Research talk:Autoconfirmed article creation trial/Work log/2017-08-17

From Meta, a Wikimedia project coordination wiki

Thursday, August 17, 2017[edit]

Today I'll continue some of the data analysis based on the historical data that we have.

Median time to reach autoconfirmed status[edit]

H4 hypothesizes that the median time to reach autoconfirmed status will not change. We've gathered data on when users who got autoconfirmed reached the threshold (at least ten edits and an account that's at least four days old). Calculating the median time to autoconfirmed by day of account registration results in the following plot:

As we can see, users who eventually reach autoconfirmed status will most likely reach the ten edit threshold in less than four days. This is mainly driven by non-autocreated accounts, because when we split the plot by type of account creation, we can easily see that autocreated accounts have a higher median time to reach autoconfirmed status:

The plot above would suggest that users who come to English Wikipedia from other wikis, and who make at least ten edits in the first 30 days, reach that threshold by making scattered edits. Those who create an account regularly and go on to make ten edits, are more likely to do it quickly. This might be driven by autocreated accounts being able to use the preview button?

Proportion of surviving new editors[edit]

H5 is interested in the proportion of surviving new editors, where a surviving editor is defined as one who makes at least one edit in their first week and at least one edit in their fifth week after registration. Historically, this proportion looks like this:

In yesterday's work log, we plotted the proportion of accounts that made at least one edit, and it looks very different from the plot above. Based on the survival plot, it appears that the survival rate might be somewhat lower recently than what is was back in 2009.

H5 is also interested in whether a user starts out by creating an article or not. That data is forthcoming, and we'll analyze it when we have it. In the meantime, we split the plot by type of account creation. The first plot below calculates the proportion of surviving editors based on total account registrations, which we know leads to a downwards slope for autocreated accounts because we saw in yesterday's analysis that they are less likely to make any edits. In the second plot, we calculate the surviving proportion based on those who make at least one edit in the first week.

Once we separate the two types of accounts, we see that the survival rate of non-autocreated accounts is fairly stable around 2.5%. The proportion of autocreated accounts fluctuates a lot more, but appears to be higher, around 4–5%. Similarly as we saw for the proportion of non-autocreated accounts reaching autoconfirmed status at the end of yesterday's work log, we appear to have a stable measurement in the proportion of non-autocreated accounts that can be labelled "surviving editor" based on our definition.

Diversity of participation[edit]

H6 hypothesizes that the diversity of participation will be unchanged. We measure diversity of participation through the mean number of namespaces edited, as well as the mean number of pages edited. Overall, the plots of both measurements are very similar in shape to others we have seen before, such as the proportion of accounts with non-zero edits.
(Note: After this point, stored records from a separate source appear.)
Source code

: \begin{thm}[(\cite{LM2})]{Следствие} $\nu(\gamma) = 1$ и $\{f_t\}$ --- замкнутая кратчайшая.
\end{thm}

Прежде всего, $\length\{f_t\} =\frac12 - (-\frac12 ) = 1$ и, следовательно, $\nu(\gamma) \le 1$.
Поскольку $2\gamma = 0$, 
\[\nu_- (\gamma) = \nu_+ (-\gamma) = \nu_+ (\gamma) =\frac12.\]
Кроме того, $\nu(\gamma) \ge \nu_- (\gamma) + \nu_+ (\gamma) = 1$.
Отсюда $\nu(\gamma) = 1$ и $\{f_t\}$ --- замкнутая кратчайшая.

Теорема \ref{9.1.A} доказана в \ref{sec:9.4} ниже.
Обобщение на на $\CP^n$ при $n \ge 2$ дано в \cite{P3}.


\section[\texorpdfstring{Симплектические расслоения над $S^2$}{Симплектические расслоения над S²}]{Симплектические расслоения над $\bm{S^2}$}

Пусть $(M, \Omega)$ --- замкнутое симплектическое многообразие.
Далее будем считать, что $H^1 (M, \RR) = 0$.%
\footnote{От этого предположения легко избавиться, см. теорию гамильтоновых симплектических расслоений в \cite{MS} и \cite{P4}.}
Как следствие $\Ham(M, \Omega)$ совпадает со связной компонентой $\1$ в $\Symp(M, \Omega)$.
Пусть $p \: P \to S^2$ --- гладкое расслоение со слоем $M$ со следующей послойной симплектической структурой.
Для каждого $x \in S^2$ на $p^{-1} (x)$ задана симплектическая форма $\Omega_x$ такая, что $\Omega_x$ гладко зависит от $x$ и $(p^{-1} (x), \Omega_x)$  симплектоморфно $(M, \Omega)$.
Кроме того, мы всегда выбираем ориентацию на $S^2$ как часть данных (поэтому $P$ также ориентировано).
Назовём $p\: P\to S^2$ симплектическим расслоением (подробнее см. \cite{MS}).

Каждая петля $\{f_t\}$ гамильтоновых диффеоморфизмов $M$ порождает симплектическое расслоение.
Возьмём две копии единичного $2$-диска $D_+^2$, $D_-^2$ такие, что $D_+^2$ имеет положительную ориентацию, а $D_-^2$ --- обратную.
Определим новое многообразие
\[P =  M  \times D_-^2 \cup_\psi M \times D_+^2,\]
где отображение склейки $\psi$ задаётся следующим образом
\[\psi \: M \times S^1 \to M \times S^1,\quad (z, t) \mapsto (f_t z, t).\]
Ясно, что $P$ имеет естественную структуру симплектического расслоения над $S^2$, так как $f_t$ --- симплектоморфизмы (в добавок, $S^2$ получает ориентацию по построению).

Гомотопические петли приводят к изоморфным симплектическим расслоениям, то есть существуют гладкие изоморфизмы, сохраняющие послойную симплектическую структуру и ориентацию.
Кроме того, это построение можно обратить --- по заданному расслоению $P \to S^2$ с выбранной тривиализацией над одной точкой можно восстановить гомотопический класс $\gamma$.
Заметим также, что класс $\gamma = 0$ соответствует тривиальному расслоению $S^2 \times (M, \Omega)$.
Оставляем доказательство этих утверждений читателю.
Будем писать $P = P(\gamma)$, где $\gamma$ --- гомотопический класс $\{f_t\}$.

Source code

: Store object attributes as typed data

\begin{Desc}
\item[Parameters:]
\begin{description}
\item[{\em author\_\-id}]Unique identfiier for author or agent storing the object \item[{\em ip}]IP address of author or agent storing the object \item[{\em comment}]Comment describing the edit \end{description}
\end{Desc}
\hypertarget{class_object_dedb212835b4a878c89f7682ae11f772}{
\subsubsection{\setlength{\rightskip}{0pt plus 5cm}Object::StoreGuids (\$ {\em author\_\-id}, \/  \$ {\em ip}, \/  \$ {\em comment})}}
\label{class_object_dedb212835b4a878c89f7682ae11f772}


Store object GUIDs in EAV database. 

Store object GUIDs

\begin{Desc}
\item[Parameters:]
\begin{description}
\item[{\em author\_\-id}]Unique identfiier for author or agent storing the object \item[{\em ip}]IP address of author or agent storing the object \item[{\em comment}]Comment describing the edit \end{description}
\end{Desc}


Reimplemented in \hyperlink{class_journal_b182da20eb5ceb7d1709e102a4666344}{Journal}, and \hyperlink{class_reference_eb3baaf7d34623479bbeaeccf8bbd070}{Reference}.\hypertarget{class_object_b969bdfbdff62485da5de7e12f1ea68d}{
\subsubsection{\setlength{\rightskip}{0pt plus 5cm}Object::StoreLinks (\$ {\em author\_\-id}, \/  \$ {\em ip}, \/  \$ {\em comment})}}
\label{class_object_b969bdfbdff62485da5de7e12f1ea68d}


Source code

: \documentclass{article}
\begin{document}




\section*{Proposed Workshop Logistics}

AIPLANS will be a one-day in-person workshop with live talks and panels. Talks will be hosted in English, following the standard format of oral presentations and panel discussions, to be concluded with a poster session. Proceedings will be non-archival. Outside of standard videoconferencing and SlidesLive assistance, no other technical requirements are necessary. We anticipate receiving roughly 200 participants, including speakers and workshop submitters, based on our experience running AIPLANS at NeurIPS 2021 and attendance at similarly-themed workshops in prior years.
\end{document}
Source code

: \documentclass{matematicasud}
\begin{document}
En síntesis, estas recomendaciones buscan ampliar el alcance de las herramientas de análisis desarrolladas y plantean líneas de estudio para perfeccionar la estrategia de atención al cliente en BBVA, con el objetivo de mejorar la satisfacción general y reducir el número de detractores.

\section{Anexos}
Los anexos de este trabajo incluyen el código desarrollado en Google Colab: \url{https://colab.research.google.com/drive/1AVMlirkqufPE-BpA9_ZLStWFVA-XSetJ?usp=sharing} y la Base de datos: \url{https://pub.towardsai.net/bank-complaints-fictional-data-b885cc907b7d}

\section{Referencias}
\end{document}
Let's plot the average number of namespaces first:

The first plot above is the average number of namespaces for all registered accounts, and this plot is very similar in shape to the plot showing proportion of accounts with non-zero edits (in the Aug 16 work log). The second plot shows the same measurement, but separated by how the account was created. This plot is also very similar to the one showing proportion of accounts with non-zero edits (also in the Aug 16 work log).

If we instead restrict it to accounts that made at least one edit, the shapes change but again look similar to plots we have seen before:

These plots are quite similar to the ones showing the proportion of accounts making at least one edit that reach autoconfirmed status, although some of the variations appear to be a bit larger.

When measuring the average number of edited articles, we use a geometric mean because that accounts for the skewed distribution of number of pages edited. Again, we get plots that are similar in shape to what we have seen before. First, plots of overall averages:

As we discussed already, these look very similar to other plots. We see the same effect if we calculate proportions by looking at users who make at least one edit:

The Y-axis is different, but the overall trend is similar to what we've seen earlier, both overall and when we split the graph into autocreated accounts and the others.

Number of edits in the first 30 days[edit]

H7 concerns the average number of edits in the first 30 days. We calculate this using a geometric mean similarly as we did for number of pages edited due to skewness in this number. What we find is that this measure exhibits similar behaviour as the ones we've already seen. If we look at average number of edits for all accounts, the plots are as follows:

These plots look more or less just the same as the ones we've seen previously. If we instead calculate the mean for accounts that made at least one edit, we also find similar patterns as we have already seen:

In summary: we have several measures of user activity that appear to be fairly stable for users that make at least one edit: proportion of accounts reaching autoconfirmed status within 30 days, proportion of surviving new editors, average number of pages edited, and average number of edits. The remaining trends are largely determined by whether an account makes an edit or not.